==== Entries shown

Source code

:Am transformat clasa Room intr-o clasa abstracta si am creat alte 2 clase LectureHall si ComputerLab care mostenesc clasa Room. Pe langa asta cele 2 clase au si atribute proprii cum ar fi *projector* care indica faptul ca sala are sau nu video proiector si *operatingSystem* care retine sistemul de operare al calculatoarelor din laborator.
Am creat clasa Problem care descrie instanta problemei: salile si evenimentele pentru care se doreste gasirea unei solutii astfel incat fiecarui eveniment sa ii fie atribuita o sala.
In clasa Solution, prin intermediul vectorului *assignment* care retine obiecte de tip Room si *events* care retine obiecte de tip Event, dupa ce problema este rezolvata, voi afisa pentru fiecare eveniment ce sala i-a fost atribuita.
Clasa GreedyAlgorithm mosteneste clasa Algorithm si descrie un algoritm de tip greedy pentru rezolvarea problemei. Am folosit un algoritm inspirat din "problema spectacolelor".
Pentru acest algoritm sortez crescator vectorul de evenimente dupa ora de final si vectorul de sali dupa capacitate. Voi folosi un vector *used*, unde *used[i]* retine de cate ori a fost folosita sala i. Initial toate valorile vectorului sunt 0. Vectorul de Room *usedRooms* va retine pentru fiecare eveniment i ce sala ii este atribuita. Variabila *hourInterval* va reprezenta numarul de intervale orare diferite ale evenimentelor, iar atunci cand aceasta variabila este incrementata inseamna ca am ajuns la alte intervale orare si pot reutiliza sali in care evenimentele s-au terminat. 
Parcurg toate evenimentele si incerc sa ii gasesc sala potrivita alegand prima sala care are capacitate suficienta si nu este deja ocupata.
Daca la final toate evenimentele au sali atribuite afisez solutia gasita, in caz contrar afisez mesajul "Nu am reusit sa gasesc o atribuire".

========

** What you are asked to do **
At the first line of the material above, start reproducing each line exactly, and end with the line that holds "Am creat clasa", adding nothing.

** Written answer **
Source code

:Am transformat clasa Room intr-o clasa abstracta si am creat alte 2 clase LectureHall si ComputerLab care mostenesc clasa Room. Pe langa asta cele 2 clase au si atribute proprii cum ar fi *projector* care indica faptul ca sala are sau nu video proiector si *operatingSystem* care retine sistemul de operare al calculatoarelor din laborator.
Am creat clasa Problem care descrie instanta problemei: salile si evenimentele pentru care se doreste gasirea unei solutii astfel incat fiecarui eveniment sa ii fie atribuita o sala.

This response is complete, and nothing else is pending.